She knows the work pushes the limits of a few students' abilities -- about one in three are sophomores, who rarely take the course this early in their high school career. And enrolling so many kids in advanced science will likely bring down Woodside High School's average score on the big end-of-year exam, with more 1s and 2s on the five-point scale -- a 3 or higher is considered a passing grade and eligible for college credit. But she and her colleagues have decided it's worth the cost.

"People need to strive to do things that are meaningful and good and hard," she said. "The more kids you can convince to do tougher things, the better off your society will be."

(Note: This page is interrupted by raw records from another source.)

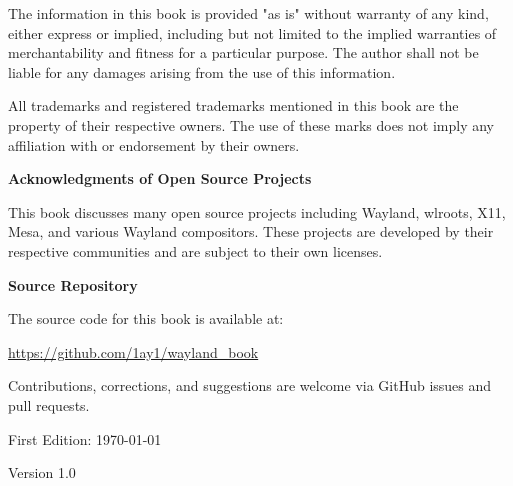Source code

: \noindent
The information in this book is provided "as is" without warranty of any kind, either express or implied, including but not limited to the implied warranties of merchantability and fitness for a particular purpose. The author shall not be liable for any damages arising from the use of this information.

\vspace{0.5cm}

\noindent
All trademarks and registered trademarks mentioned in this book are the property of their respective owners. The use of these marks does not imply any affiliation with or endorsement by their owners.

\vspace{1cm}

\noindent
\textbf{Acknowledgments of Open Source Projects}

\vspace{0.5cm}

\noindent
This book discusses many open source projects including Wayland, wlroots, X11, Mesa, and various Wayland compositors. These projects are developed by their respective communities and are subject to their own licenses.

\vspace{1cm}

\noindent
\textbf{Source Repository}

\vspace{0.5cm}

\noindent
The source code for this book is available at:

\url{https://github.com/1ay1/wayland_book}

\vspace{0.5cm}

\noindent
Contributions, corrections, and suggestions are welcome via GitHub issues and pull requests.

\vspace{1cm}

\noindent
First Edition: \today

\noindent
Version 1.0

\clearpage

Woodside, a large arts magnet school in this industry-rich peninsula an hour's drive southeast of Richmond, is among a group of schools nationwide that is pushing to expand access to advanced math and science courses to match those of more affluent suburban schools.

Where the jobs are

The push comes as industry experts predict that large numbers of new jobs will rely on math and science skills. So-called STEM jobs in science, technology, engineering and mathematics are expected to grow more quickly than others: The U.S. Commerce Department last year projected that STEM jobs will grow by 17% from 2008 to 2018, compared with just under 10% for others.

In Washington last week to unveil a plan to remake the USA's K-12 STEM system, Brad Smith, Microsoft Inc.'s executive vice president, said the tech giant has an estimated 6,000 unfilled jobs, more than half of them in engineering or research and development.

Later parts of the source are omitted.